In terms of the basic comic book trope, Steve Rogers is pretty much par for the course. He's the wimp who through some event is transformed into a physical paragon. It's much the same back story we saw with Spiderman (wimpy teen bitten by a radioactive spider), Batman (child orphaned by crime who grows up to be a crime fighter), and many other comic book characters.
The formula is "kid who got pushed around at school finds a way to show up all the bullies and triumph." It's a convention sure to resonate with a lot of children.
In the context of Captain America, Steve Rogers is an asthmatic, 90-pound weakling who is turned down for service in WWII because of physical shortcomings. But he's a hyper-patriot and goes around picking fights with bigger men, only to get the stuffings knocked out of him over and over.
If you look at this as a WWII story, it makes nominal sense. But I saw something different than hyper-patriotism (which is troubling enough in the age of the Iraq and Afghanistan wars and the Tea Party) and WWII fervor.
When a small, sickly man goes around picking fight after fight that he's inevitably going to lose, I see a man with really serious anger issues.
Steve Rogers looks a bit like a distant cousin of Elliot Rodgers.
In one and only one scene before Steve Rogers' transformation, do we see him work anything out and solve a problem by non-physical means (the flag pole problem).
When he's asked if he wants to kill Nazis, he says he doesn't want to kill anybody, but I don't believe him.

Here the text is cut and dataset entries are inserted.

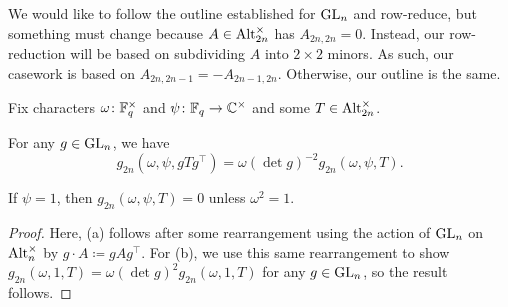 We would like to follow the outline established for $\mathrm{GL}_n$ and row-reduce, but something must change because $A\in\operatorname{Alt}_{2n}^\times$ has $A_{2n,2n}=0$. Instead, our row-reduction will be based on subdividing $A$ into $2\times2$ minors. As such, our casework is based on $A_{2n,2n-1}=-A_{2n-1,2n}$. Otherwise, our outline is the same.
\begin{lemma} \label{lem:gsum-alt-basic}
    Fix characters $\omega\colon\mathbb F_q^\times$ and $\psi\colon\mathbb F_q\to\mathbb C^\times$ and some $T\in\operatorname{Alt}_{2n}^\times$.
    \begin{listalph}
        \item For any $g\in\mathrm{GL}_n$, we have
        \[g_{2n}(\omega,\psi,gTg^\intercal)=\omega(\det g)^{-2}g_{2n}(\omega,\psi,T).\]
        \item If $\psi=1$, then $g_{2n}(\omega,\psi,T)=0$ unless $\omega^2=1$.
    \end{listalph}
\end{lemma}
\begin{proof}
    Here, (a) follows after some rearrangement using the action of $\mathrm{GL}_n$ on $\operatorname{Alt}_n^\times$ by $g\cdot A\coloneqq gAg^\intercal$. For (b), we use this same rearrangement to show $g_{2n}(\omega,1,T)=\omega(\det g)^2g_{2n}(\omega,1,T)$ for any $g\in\mathrm{GL}_n$, so the result follows.
\end{proof}
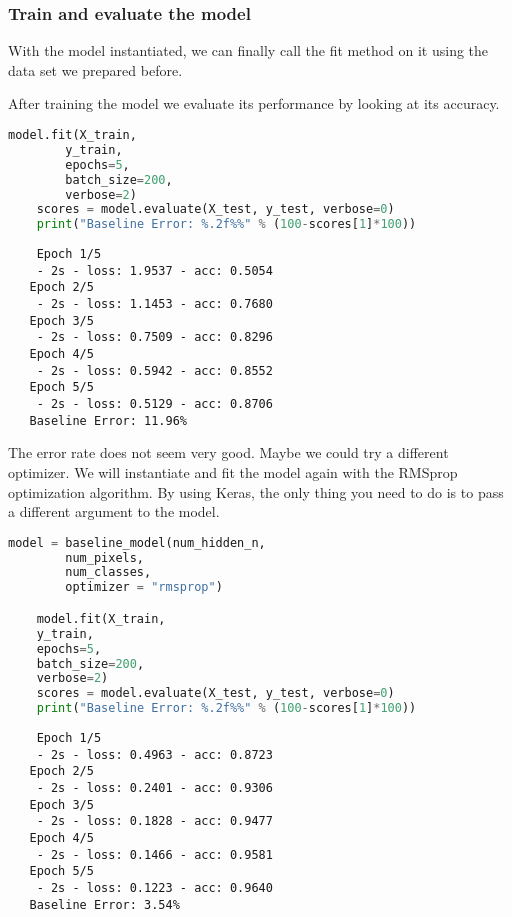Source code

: \subsubsection{Train and evaluate the model}

With the model instantiated, we can finally call the fit method on it using the data set we prepared before.

After training the model we evaluate its performance by looking at its accuracy.

\begin{lstlisting}[language=Python]
    model.fit(X_train,
        y_train, 
        epochs=5,
        batch_size=200,
        verbose=2)
    scores = model.evaluate(X_test, y_test, verbose=0)
    print("Baseline Error: %.2f%%" % (100-scores[1]*100))
\end{lstlisting}

\begin{lstlisting}
    Epoch 1/5
    - 2s - loss: 1.9537 - acc: 0.5054
   Epoch 2/5
    - 2s - loss: 1.1453 - acc: 0.7680
   Epoch 3/5
    - 2s - loss: 0.7509 - acc: 0.8296
   Epoch 4/5
    - 2s - loss: 0.5942 - acc: 0.8552
   Epoch 5/5
    - 2s - loss: 0.5129 - acc: 0.8706
   Baseline Error: 11.96%
\end{lstlisting}

The error rate does not seem very good. Maybe we could try a different optimizer. We will instantiate and fit the model again with the RMSprop optimization algorithm. By using Keras, the only thing you need to do is to pass a different argument to the model.

\begin{lstlisting}[language=Python]
    model = baseline_model(num_hidden_n,
        num_pixels,
        num_classes,
        optimizer = "rmsprop")

    model.fit(X_train,
    y_train, 
    epochs=5,
    batch_size=200,
    verbose=2)
    scores = model.evaluate(X_test, y_test, verbose=0)
    print("Baseline Error: %.2f%%" % (100-scores[1]*100))
\end{lstlisting}

\begin{lstlisting}
    Epoch 1/5
    - 2s - loss: 0.4963 - acc: 0.8723
   Epoch 2/5
    - 2s - loss: 0.2401 - acc: 0.9306
   Epoch 3/5
    - 2s - loss: 0.1828 - acc: 0.9477
   Epoch 4/5
    - 2s - loss: 0.1466 - acc: 0.9581
   Epoch 5/5
    - 2s - loss: 0.1223 - acc: 0.9640
   Baseline Error: 3.54%   
\end{lstlisting}

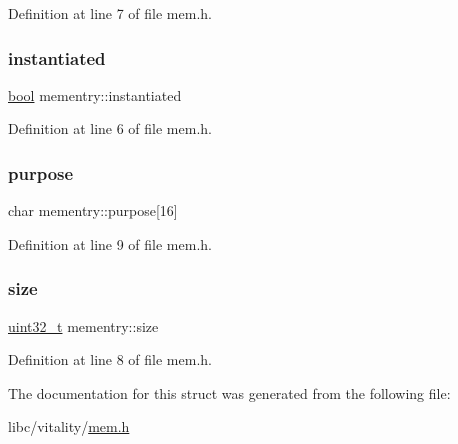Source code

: Definition at line 7 of file mem.\+h.

\mbox{\label{a00164_a4342b85bc8bdb60635df7a30e1d30fa2_a4342b85bc8bdb60635df7a30e1d30fa2}} 
\subsubsection{\texorpdfstring{instantiated}{instantiated}}
{\footnotesize\ttfamily \hyperlink{a00095_af6a258d8f3ee5206d682d799316314b1_af6a258d8f3ee5206d682d799316314b1}{bool} mementry\+::instantiated}



Definition at line 6 of file mem.\+h.

\mbox{\label{a00164_a5ad2dd8cc879cbc1bc76459b1b314c81_a5ad2dd8cc879cbc1bc76459b1b314c81}} 
\subsubsection{\texorpdfstring{purpose}{purpose}}
{\footnotesize\ttfamily char mementry\+::purpose\mbox{[}16\mbox{]}}



Definition at line 9 of file mem.\+h.

\mbox{\label{a00164_a9a3a95abc18136ba568cd9d5e594c5c6_a9a3a95abc18136ba568cd9d5e594c5c6}} 
\subsubsection{\texorpdfstring{size}{size}}
{\footnotesize\ttfamily \hyperlink{a00095_a435d1572bf3f880d55459d9805097f62_a435d1572bf3f880d55459d9805097f62}{uint32\+\_\+t} mementry\+::size}



Definition at line 8 of file mem.\+h.



The documentation for this struct was generated from the following file\+:\begin{DoxyCompactItemize}
\item 
libc/vitality/\hyperlink{a00110}{mem.\+h}\end{DoxyCompactItemize}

I think he wants to kill somebody bad... why else keep trying to enlist over and over?
The movie, as it plays out, is a bit silly. By the time we get around to the big finish, flying the Nazi plane into the ice cap to save New York, I was rolling my eyes regularly.
At the end, I would have been quite content to leave him under the ice. The actor/character combination was something less than charismatic. He's sort of bland and blank.
And now that he's been revived and is superhero-ing around our era, I wonder if those anger issues aren't going to come to the surface someday.